┌─ Provided entries

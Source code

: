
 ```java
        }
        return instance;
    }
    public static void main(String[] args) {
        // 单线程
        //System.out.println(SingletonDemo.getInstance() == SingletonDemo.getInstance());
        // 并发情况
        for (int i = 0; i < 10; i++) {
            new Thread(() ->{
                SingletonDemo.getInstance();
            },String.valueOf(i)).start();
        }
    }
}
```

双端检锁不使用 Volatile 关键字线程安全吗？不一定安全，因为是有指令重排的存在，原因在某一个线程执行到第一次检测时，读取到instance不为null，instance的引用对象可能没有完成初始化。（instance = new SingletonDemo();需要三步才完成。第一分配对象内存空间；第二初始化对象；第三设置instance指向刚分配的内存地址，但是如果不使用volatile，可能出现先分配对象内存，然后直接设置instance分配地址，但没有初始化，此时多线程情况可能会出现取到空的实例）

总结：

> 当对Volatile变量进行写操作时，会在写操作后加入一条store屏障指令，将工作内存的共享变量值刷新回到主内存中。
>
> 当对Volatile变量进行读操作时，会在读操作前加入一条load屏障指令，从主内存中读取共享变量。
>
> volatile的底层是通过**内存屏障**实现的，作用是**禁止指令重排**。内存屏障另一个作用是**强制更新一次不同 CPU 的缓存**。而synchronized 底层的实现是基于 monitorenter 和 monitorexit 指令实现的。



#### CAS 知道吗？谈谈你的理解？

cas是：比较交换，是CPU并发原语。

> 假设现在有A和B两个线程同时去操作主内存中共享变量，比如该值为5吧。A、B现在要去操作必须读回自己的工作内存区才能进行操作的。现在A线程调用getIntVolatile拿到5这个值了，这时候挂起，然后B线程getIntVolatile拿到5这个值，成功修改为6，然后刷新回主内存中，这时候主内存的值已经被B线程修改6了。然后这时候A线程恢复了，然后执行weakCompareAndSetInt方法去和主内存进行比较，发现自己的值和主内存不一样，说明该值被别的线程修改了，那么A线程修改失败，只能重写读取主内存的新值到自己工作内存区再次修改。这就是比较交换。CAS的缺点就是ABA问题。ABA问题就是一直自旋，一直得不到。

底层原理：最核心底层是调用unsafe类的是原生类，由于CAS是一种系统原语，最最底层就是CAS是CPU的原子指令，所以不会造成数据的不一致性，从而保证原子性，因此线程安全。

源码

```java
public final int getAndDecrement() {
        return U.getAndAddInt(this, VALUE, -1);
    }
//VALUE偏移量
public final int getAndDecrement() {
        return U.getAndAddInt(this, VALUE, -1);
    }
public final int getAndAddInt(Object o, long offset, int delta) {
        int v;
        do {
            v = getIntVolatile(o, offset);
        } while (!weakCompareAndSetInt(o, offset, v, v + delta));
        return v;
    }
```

└─

Problem:
In the entries above, find each line with "return" and copy it.

Written response:
        return instance;
        return U.getAndAddInt(this, VALUE, -1);
        return U.getAndAddInt(this, VALUE, -1);
        return v;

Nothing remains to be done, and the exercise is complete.